The best results will likely be found by trying to place the electrodes over different appropriate areas and finding what works best for your patient. The distance between the electrodes is related to the intensity that the patient is usually able to tolerate. Decreasing the distance typically decreases the tolerance for the current. This may be due to the fact that when the electrodes are placed closer together, the current travels more superficially than when the electrodes are spaced farther apart. Thus, the electrodes should never be placed less than 1 cm apart to avoid blistering and burning of the skin.

Most available electrical stimulation devices allow for the manipulation of the variables mentioned earlier. Thus, selection of an appropriate unit will instead be based on questions such as the size/weight/shape of the unit, ease of use, and price. Also, some therapists may find useful other features that are becoming more common in home devices, such as patient compliance and effectiveness recording.

Electrical stimulation is a modality that is designed to control patients' pain so that they can continue with their lives with fewer restrictions or limitations.
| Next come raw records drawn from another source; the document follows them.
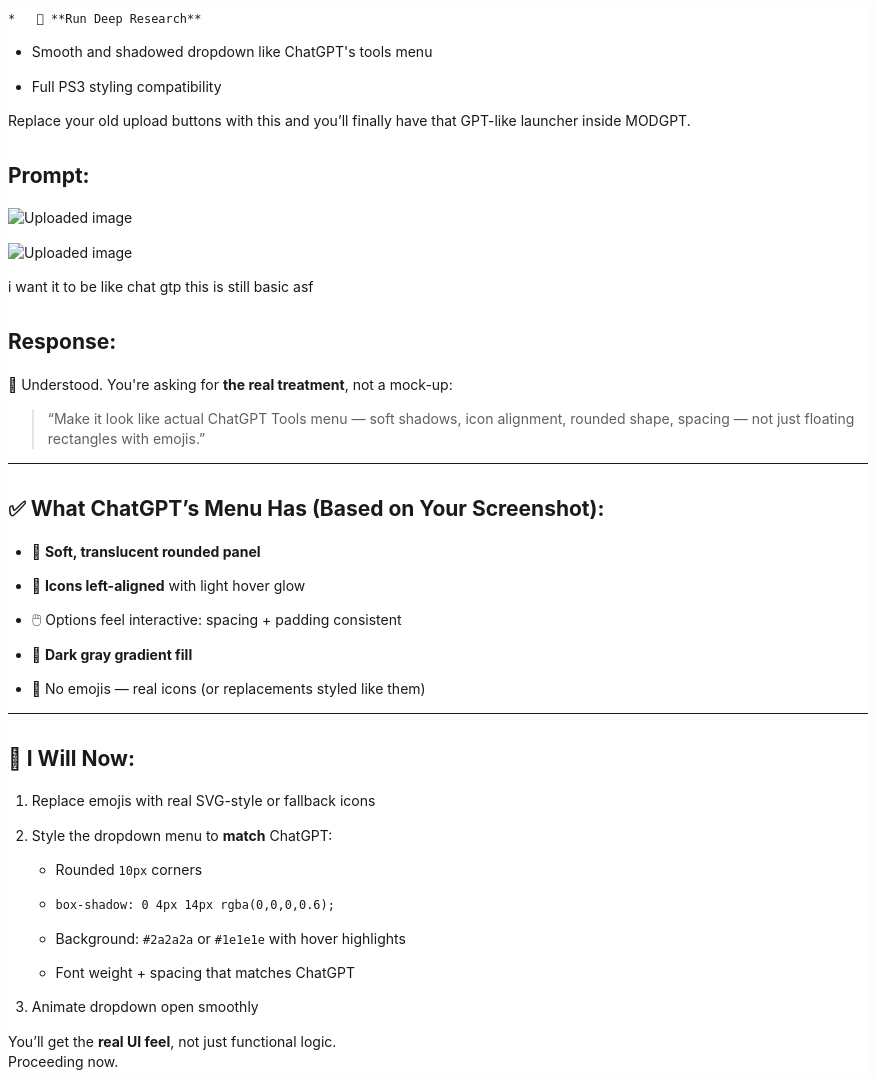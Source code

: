     *   🧠 **Run Deep Research**
        
*   Smooth and shadowed dropdown like ChatGPT's tools menu
    
*   Full PS3 styling compatibility
    

Replace your old upload buttons with this and you’ll finally have that GPT-like launcher inside MODGPT.

## Prompt:
![Uploaded image](https://files.oaiusercontent.com/file-HSRVvkBANL5EYG6b24m1V7?se=2025-06-15T15%3A53%3A58Z&sp=r&sv=2024-08-04&sr=b&rscc=max-age%3D299%2C%20immutable%2C%20private&rscd=attachment%3B%20filename%3D5772776d-b337-4420-b956-5bddb911c8dd.png&sig=zmBkBx/3Z%2BPUBPiTuyJOEWnGOpufbLeKMJXovzKKnkA%3D)

![Uploaded image](https://files08.oaiusercontent.com/file-6DQMSPevK9HcKJxoJ2ftQ7?se=2025-06-15T15%3A53%3A59Z&sp=r&sv=2024-08-04&sr=b&rscc=max-age%3D299%2C%20immutable%2C%20private&rscd=attachment%3B%20filename%3D19431684-eee8-4031-bb27-fdf5a1bae345.png&sig=qdOTYGaT2Y2sgOC/qkbSTbQLwpdak/AAxZE7MxP7wBg%3D)

i want it to be like chat gtp this is still basic asf

## Response:
💯 Understood. You're asking for **the real treatment**, not a mock-up:

> “Make it look like actual ChatGPT Tools menu — soft shadows, icon alignment, rounded shape, spacing — not just floating rectangles with emojis.”

* * *

✅ What ChatGPT’s Menu Has (Based on Your Screenshot):
-----------------------------------------------------

*   🔲 **Soft, translucent rounded panel**
    
*   🧩 **Icons left-aligned** with light hover glow
    
*   🖱️ Options feel interactive: spacing + padding consistent
    
*   🌚 **Dark gray gradient fill**
    
*   👻 No emojis — real icons (or replacements styled like them)
    

* * *

🔧 I Will Now:
--------------

1.  Replace emojis with real SVG-style or fallback icons
    
2.  Style the dropdown menu to **match** ChatGPT:
    
    *   Rounded `10px` corners
        
    *   `box-shadow: 0 4px 14px rgba(0,0,0,0.6);`
        
    *   Background: `#2a2a2a` or `#1e1e1e` with hover highlights
        
    *   Font weight + spacing that matches ChatGPT
        
3.  Animate dropdown open smoothly
    

You’ll get the **real UI feel**, not just functional logic.  
Proceeding now.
Unfortunately, home use is often considered only when all other treatment options have been exhausted and both the therapist and the patient are at their wit's end. Usually the device is used on the patient's last day with only one setup of the unit being attempted. There are so many different ways that TENS can be applied and so many variables to consider that one training visit is likely to be insufficient. Thus, I would recommend planning on using two or three therapy visits to properly ensure that each patient is getting the maximum benefit from the TENS device.

Both TENS and interferential current can be an effective modality to control pain while in the clinic, allowing the therapist to treat the source of the patient's pain. For example, if a patient is being treated for a shoulder condition for which joint mobilization is indicated, but the patient is unable to tolerate the treatment, then perhaps sensory level TENS applied 5 to 10 minutes before the mobilizations are attempted will decrease pain and lead to a more successful intervention.

CONCLUSION
Hopefully, this clarifies some of the confusion surrounding the use of TENS and interferential current. Like any other intervention that we provide, the more that we understand the concepts behind it and the more that we practice, the better we will become at utilizing it. Hopefully, with a better understanding of how TENS works and how it may benefit our patients, we as clinicians will feel more comfortable using this modality.
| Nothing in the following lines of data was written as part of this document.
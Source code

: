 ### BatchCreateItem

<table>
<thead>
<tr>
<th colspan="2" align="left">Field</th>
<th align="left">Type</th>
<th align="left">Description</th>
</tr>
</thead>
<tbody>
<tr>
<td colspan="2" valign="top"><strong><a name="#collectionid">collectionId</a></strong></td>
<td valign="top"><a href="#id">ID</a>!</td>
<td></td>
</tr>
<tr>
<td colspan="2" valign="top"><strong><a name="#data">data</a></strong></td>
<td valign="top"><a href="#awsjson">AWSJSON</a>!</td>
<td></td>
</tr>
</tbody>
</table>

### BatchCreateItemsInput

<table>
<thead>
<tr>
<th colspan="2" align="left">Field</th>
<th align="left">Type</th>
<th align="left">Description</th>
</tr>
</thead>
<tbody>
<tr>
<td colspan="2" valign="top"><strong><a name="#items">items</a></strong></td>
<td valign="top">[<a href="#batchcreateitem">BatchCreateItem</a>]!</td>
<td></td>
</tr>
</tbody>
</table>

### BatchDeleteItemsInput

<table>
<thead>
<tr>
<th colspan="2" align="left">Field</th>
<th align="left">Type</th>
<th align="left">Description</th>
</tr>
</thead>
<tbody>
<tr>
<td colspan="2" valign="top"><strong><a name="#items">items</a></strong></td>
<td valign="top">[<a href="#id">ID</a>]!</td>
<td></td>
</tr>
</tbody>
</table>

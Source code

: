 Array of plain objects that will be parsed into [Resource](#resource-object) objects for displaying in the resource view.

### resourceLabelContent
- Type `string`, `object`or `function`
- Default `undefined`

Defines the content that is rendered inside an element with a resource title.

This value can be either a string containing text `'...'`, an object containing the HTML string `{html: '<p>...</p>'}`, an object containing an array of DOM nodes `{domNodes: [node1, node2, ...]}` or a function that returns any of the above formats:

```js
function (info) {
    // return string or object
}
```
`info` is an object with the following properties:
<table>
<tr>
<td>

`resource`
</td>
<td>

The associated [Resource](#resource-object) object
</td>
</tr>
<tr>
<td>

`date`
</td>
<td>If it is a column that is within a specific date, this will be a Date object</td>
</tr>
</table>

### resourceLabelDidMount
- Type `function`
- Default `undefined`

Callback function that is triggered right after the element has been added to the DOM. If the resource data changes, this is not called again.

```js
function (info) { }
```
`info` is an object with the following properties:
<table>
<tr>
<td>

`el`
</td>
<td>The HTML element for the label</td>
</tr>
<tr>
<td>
Richard Kosses, DPT, is a staff physical therapist at Spaulding Rehabilitation Hospital Outpatient Center in Framingham, Mass.

REFERENCES
  1. Fishbain DA, Chabel C, Abbott A, Heine LW, Cutler R. Transcutaneous electrical nerve stimulation (TENS) treatment outcome in long-term users. Clin J Pain. 1996;12:201-214.
  2. Leo KC, Dostal WF, Bossen DG, Eldridge VL, Fairchild ML, Evens RE. Effect of transcutaneous electrical nerve stimulation characteristics on clinical pain. Phys Ther. 1986;66:200-205.
  3. Hecox B, Mehreteab TA, Weisburg J. Physical Agents: A Comprehensive Text for Physical Therapists. East Norwalk, Conn: Appleton & Lange; 1994:299-305.
  4. Melzack R, Wall PD. Pain mechanisms: a new theory. Science. 1965;150:1971-979.
  5. Cameron MH. Physical Agents in Rehabilitation from Research to Practice. Philadelphia: WB Saunders Company; 1999:387-390.
  6. Wells PE, Frampton V, Bowsher D. Pain Management by Physical Therapy. 2nd ed. Oxford, England: Butterworth-Heinemann Ltd; 1994:145-150.
  7. Foster NE, Baxter F, Walsh DM, Baxter GD, Allen JM. Manipulation of transcutaneous electrical nerve stimulation variables has no effect on two models of experimental pain in humans. Clin J Pain. 1996;12:301-310.
  8. Chesterton LS, Foster NE, Wright CC, Baxter GD, Barlas P. Effects of TENS frequency, intensity and stimulation site parameter manipulation on pressure pain thresholds in healthy human subjects. Pain. 2003;106:76-80.